Major Danny Sjursen's reflections — regarding the high cost to low strategic benefit ratio — of US military service — in an era of clueless American warmongering

© 2019 Peter Free

 

12 March 2019

 

 

Not everyone will agree with former Army major Danny Sjursen

 

But the chances are that those who do not are:

 

 

short-sighted

 

unethically inclined

 

medically ignorant

 

historically and culturally unaware

 

or

 

just stupid.

 

 

He concludes his personal observations about post-traumatic stress disorder (PTSD) among the US military with these thoughts:

 

 

The military takes these kids, trains ‘em for a few months, then sends them off to some unwinnable war (Iraq and Afghanistan are the current go-to spots).

 

There, they’re sometimes killed or mutilated, but more often than not they suffer PTSD and moral injury from what they’ve seen and done.

 

Then they go home, released into the wild of some shitty garrison town.

 

At that point, the trauma begins to manifest as major depression and crippling anxiety.
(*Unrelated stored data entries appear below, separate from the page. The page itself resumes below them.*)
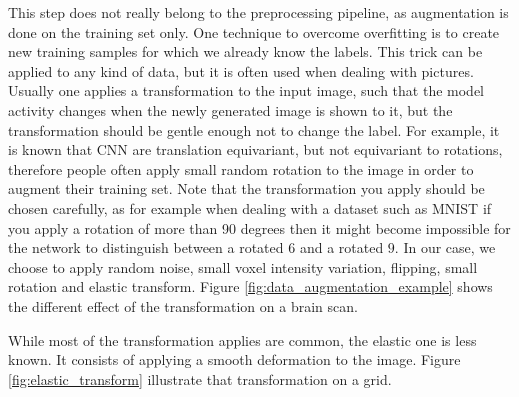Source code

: This step does not really belong to the preprocessing pipeline, as augmentation is done on the training set only. One technique to overcome overfitting is to create new training samples for which we already know the labels. This trick can be applied to any kind of data, but it is often used when dealing with pictures. Usually one applies a transformation to the input image, such that the model activity changes when the newly generated image is shown to it, but the transformation should be gentle enough not to change the label. 
For example, it is known that CNN are translation equivariant, but not equivariant to rotations, therefore people often apply small random rotation to the image in order to augment their training set. Note that the transformation you apply should be chosen carefully, as for example when dealing with a dataset such as MNIST if you apply a rotation of more than 90 degrees then it might become impossible for the network to distinguish between a rotated $6$ and a rotated $9$. 
In our case, we choose to apply random noise, small voxel intensity variation, flipping, small rotation and elastic transform. Figure \ref{fig:data_augmentation_example} shows the different effect of the transformation on a brain scan.

While most of the transformation applies are common, the elastic one is less known. It consists of applying a smooth deformation to the image. Figure \ref{fig:elastic_transform} illustrate that transformation on a grid.



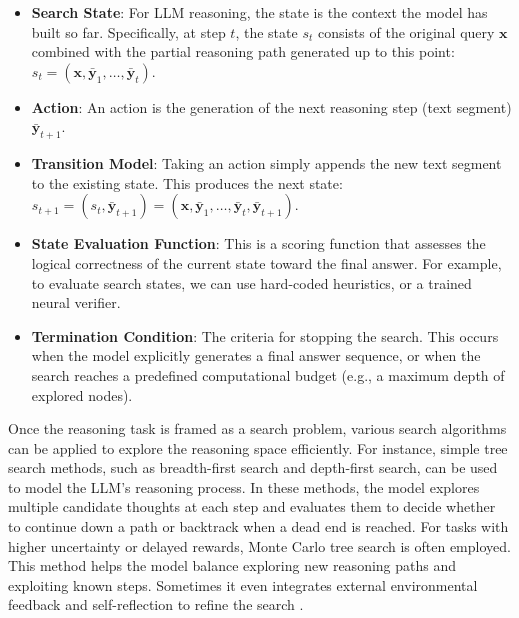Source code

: \begin{itemize}
\item \vspace{0.5em} \textbf{Search State}: For LLM reasoning, the state is the context the model has built so far. Specifically, at step $t$, the state $s_t$ consists of the original query $\mathbf{x}$ combined with the partial reasoning path generated up to this point: $s_t = (\mathbf{x}, \bar{\mathbf{y}}_1, \dots, \bar{\mathbf{y}}_t)$.
\item \vspace{0.3em} \textbf{Action}: An action is the generation of the next reasoning step (text segment) $\bar{\mathbf{y}}_{t+1}$.
\item \vspace{0.3em} \textbf{Transition Model}: Taking an action simply appends the new text segment to the existing state. This produces the next state: $s_{t+1} = (s_t, \bar{\mathbf{y}}_{t+1}) = (\mathbf{x}, \bar{\mathbf{y}}_1, \dots, \bar{\mathbf{y}}_t, \bar{\mathbf{y}}_{t+1})$.
\item \vspace{0.3em} \textbf{State Evaluation Function}: This is a scoring function that assesses the logical correctness of the current state toward the final answer. For example, to evaluate search states, we can use hard-coded heuristics, or a trained neural verifier.
\item \vspace{0.3em} \textbf{Termination Condition}: The criteria for stopping the search. This occurs when the model explicitly generates a final answer sequence, or when the search reaches a predefined computational budget (e.g., a maximum depth of explored nodes).
\end{itemize}
\vspace{0.5em}

Once the reasoning task is framed as a search problem, various search algorithms can be applied to explore the reasoning space efficiently. For instance, simple tree search methods, such as breadth-first search and depth-first search, can be used to model the LLM's reasoning process. In these methods, the model explores multiple candidate thoughts at each step and evaluates them to decide whether to continue down a path or backtrack when a dead end is reached. For tasks with higher uncertainty or delayed rewards, Monte Carlo tree search is often employed. This method helps the model balance exploring new reasoning paths and exploiting known steps. Sometimes it even integrates external environmental feedback and self-reflection to refine the search \cite{yao-etal:2024tree,hao-etal:2023reasoning,zhou-etal:2024language}.

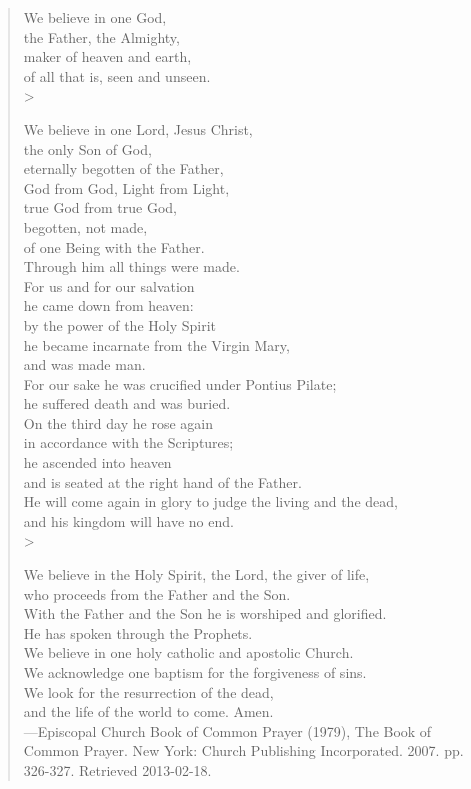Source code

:\documentclass{article}
\begin{document}
\begin{verse}
We believe in one God, \\
the Father, the Almighty, \\
maker of heaven and earth, \\
of all that is, seen and unseen. \\>

We believe in one Lord, Jesus Christ, \\
the only Son of God, \\
eternally begotten of the Father, \\
God from God, Light from Light, \\
true God from true God, \\
begotten, not made, \\
of one Being with the Father. \\
Through him all things were made. \\
For us and for our salvation \\
he came down from heaven: \\
by the power of the Holy Spirit \\
he became incarnate from the Virgin Mary, \\
and was made man. \\
For our sake he was crucified under Pontius Pilate; \\
he suffered death and was buried. \\
On the third day he rose again \\
in accordance with the Scriptures; \\
he ascended into heaven \\
and is seated at the right hand of the Father. \\
He will come again in glory to judge the living and the dead, \\
and his kingdom will have no end. \\>

We believe in the Holy Spirit, the Lord, the giver of life, \\
who proceeds from the Father and the Son. \\
With the Father and the Son he is worshiped and glorified. \\
He has spoken through the Prophets. \\
We believe in one holy catholic and apostolic Church. \\
We acknowledge one baptism for the forgiveness of sins. \\
We look for the resurrection of the dead, \\
and the life of the world to come. Amen. \\

\hfill{---Episcopal Church Book of Common Prayer (1979), The Book of Common Prayer. New York: Church Publishing Incorporated. 2007. pp. 326-327. Retrieved 2013-02-18.}
\end{verse}
\end{document}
Finally, just to function, or in order to fit into society, the vet begins self-medicating; alcohol is most common, but opiates, and eventually even heroin, are also prevalent.

 

If they spiral too low or consider/attempt suicide, well, then, they end up along with yours truly in an inpatient facility.

 

Our country . . . has waged perpetual war, across the globe, against an ill-defined enemy and with scant hope for “victory,” for nearly two decades.

 

It’s cost some 6 trillion tax dollars, sacrificed 7,000 soldiers and contributed to the killing of perhaps 500,000 foreigners, including 240,000 civilians.

 

It has done so with a professional, volunteer military, one that’s disjointed from the populace and largely operates in the shadows.

 

Through it all, you’re no safer now—maybe less so—than on 9/11, when many of the damaged vets I met were just children.

 

[T]he war machine rolls, flattening all before it.

 

© 2019 Danny Sjursen, Uncle Sam Sent Me to Rehab for PTSD, TruthDig (11 March 2019)

 

 

Were I Sjursen

 

I probably would have written "the war profit machine" — so as to highlight why the American military industrial complex so enjoys maiming many hundreds of thousands of people, including its own children.

 

 

The situation to which Sjursen points — reflects a massive moral failure of America's elders

 

Morally worthy cultures assume that elders should wisely protect and guide (insofar as possible) their young.

 

Instead, American society throws its economically disadvantaged youth into the fire.

 

 

Nine years ago

 

I essentially observed that:

 

 

Effective war requires intelligent strategy and a balanced assessment of the predictable behavioral and psychological evils that come from committing to it.

 

Our invasions of Afghanistan and Iraq lacked both sound strategy and a rationally defensible balancing of moral evils.

 

Those two wars [and absolutely every American-initiated conflict that came afterward]:

 

escalated worldwide resistance to our geopolitical efforts

 

diminished our standing as a moral example to other nations

 

did physical and psychological harm to thousands of our warriors by putting them in geopolitically unnecessary survival situations

 

and

 

killed and maimed innumerable Afghanis and Iraqis for no persuasively good reason.

 

These moral and strategic losses are the price of American leadership's ignorance, cynicism, and moral vacuity.

 

 

The moral? — Welcome to American culture . . .

 

Where no one powerfully influential ever learns anything about the societal underpinnings of ethical wisdom.

 

When a society prizes avaricious acquisition over humanity and accountability — this is where we wind up.